German librarian and scholar (1842-1903)

Karl Franz Otto Dziatzko (27 January 1842 - 13 January 1903, Göttingen) was a German librarian and scholar, born in Neustadt, Silesia.

== Biography ==
From 1859 to 1863 he studied classical philology at the universities of Breslau and Bonn. At Bonn, he was influenced by philologist Friedrich Wilhelm Ritschl and worked as an assistant at the university library. In 1863, he received his doctorate with a thesis on the prologues of Plautus and Terence. Following graduation, he worked as a schoolteacher in Opole and then in Lucerne (from 1865).

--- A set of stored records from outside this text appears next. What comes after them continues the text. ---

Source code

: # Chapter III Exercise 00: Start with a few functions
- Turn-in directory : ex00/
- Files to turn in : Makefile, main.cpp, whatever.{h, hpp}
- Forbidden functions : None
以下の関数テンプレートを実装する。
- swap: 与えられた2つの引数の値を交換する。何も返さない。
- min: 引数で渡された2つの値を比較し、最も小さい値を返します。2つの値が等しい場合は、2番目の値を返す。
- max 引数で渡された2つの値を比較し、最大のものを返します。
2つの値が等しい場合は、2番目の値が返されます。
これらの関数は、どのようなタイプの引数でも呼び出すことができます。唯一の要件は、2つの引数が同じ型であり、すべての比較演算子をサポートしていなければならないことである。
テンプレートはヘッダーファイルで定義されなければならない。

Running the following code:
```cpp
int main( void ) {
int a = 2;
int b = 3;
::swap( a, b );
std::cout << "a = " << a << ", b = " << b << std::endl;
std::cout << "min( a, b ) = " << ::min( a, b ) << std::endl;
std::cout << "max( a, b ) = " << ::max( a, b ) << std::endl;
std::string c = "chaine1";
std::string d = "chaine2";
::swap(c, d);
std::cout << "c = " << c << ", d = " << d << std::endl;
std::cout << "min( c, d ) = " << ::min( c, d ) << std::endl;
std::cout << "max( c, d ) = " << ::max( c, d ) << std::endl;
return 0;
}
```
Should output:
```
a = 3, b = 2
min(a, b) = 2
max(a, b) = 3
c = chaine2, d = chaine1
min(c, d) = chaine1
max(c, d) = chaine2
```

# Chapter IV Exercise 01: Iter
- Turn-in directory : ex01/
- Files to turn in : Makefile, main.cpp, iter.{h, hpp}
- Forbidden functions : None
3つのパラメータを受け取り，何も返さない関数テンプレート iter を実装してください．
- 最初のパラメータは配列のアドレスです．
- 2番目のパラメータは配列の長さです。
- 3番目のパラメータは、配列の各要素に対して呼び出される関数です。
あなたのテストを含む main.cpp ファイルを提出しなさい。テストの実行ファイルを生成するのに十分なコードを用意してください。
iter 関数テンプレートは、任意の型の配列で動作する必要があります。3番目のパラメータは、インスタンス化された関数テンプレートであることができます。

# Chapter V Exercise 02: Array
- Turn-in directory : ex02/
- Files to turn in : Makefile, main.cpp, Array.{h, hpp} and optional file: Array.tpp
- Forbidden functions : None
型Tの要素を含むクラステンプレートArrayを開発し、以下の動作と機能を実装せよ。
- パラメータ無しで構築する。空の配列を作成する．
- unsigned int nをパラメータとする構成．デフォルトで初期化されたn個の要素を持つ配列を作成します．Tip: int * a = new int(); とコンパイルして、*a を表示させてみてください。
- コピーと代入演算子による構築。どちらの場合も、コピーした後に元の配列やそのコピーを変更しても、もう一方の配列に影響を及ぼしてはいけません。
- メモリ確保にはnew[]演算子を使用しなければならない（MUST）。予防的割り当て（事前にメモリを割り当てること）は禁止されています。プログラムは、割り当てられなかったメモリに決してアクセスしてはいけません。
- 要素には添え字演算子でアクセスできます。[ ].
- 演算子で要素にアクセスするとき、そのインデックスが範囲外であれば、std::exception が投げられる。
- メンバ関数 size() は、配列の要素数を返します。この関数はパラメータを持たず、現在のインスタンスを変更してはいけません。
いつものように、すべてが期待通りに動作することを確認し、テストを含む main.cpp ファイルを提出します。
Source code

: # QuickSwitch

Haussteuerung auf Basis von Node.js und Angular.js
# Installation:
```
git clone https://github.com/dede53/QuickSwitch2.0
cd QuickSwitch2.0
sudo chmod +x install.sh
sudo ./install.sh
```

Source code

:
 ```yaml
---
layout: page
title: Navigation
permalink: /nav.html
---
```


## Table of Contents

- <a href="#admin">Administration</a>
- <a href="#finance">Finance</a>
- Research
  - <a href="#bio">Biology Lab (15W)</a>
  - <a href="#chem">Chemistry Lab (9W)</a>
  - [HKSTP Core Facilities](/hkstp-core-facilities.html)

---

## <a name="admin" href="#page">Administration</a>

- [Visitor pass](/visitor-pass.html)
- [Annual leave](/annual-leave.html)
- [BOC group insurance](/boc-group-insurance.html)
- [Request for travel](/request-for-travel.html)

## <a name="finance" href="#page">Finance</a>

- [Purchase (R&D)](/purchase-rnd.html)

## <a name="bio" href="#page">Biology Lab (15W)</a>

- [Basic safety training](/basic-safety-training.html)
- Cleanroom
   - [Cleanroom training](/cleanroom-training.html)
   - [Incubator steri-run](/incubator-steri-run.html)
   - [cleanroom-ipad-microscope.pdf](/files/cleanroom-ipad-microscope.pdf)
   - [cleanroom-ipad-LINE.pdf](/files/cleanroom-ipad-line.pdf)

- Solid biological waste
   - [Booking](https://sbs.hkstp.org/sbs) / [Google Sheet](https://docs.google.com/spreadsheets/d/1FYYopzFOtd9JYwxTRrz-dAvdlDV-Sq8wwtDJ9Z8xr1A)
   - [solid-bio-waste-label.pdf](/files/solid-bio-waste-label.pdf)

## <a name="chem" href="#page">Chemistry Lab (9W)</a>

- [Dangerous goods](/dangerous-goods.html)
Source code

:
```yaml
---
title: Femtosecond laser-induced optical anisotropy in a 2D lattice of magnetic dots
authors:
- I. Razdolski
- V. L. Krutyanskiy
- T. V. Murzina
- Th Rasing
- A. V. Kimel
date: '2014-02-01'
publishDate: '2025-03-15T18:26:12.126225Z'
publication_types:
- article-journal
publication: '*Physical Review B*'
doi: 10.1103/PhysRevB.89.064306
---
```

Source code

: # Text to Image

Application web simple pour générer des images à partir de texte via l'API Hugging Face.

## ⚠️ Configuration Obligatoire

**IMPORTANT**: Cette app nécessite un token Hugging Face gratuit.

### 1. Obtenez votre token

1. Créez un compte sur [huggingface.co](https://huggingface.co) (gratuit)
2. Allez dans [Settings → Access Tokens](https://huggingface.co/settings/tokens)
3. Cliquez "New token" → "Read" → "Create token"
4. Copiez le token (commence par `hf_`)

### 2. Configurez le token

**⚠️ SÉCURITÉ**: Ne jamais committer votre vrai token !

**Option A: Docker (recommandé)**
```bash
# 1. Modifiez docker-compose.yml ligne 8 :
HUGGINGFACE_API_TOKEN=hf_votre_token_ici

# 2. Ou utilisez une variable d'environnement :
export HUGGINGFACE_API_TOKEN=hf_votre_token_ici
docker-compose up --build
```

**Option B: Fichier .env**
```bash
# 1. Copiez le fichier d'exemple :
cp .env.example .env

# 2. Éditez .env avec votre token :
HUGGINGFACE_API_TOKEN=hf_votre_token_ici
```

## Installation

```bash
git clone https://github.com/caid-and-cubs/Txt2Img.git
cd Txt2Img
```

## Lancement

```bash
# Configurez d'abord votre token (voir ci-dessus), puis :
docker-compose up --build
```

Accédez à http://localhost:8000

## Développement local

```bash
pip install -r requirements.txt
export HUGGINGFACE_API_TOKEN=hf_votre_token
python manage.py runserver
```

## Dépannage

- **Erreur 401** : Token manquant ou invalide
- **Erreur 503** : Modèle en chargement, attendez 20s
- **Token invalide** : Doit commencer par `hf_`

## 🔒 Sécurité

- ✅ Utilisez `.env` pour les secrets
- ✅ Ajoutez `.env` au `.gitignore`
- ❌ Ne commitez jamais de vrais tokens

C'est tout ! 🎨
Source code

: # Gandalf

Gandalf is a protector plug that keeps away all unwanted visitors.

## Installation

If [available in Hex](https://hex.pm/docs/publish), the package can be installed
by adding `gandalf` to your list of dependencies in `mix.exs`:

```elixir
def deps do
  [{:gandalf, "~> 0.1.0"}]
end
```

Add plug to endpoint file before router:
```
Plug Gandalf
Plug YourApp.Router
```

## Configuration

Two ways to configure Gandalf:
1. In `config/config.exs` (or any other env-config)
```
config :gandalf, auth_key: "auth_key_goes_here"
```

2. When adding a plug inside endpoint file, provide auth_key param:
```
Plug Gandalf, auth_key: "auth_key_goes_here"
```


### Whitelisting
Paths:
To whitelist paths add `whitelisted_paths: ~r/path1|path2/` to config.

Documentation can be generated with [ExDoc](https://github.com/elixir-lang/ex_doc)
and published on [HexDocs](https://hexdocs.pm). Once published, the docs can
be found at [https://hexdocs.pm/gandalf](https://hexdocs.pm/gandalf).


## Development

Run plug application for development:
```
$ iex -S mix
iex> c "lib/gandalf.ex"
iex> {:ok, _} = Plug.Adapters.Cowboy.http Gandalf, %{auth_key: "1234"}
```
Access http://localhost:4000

In 1871, he became head librarian at the University of Freiburg, where he also obtained his habilitation the same year. After a brief stint as a schoolteacher in Karlsruhe, he was appointed director of the university library at Breslau (1872). Here, he headed a comprehensive reorganization of the library that included rules for a new alphabetical card catalog that became a model for the Preußische Instruktionen. From 1886 until his death, he was director of the university library and professor of library science at the University of Göttingen.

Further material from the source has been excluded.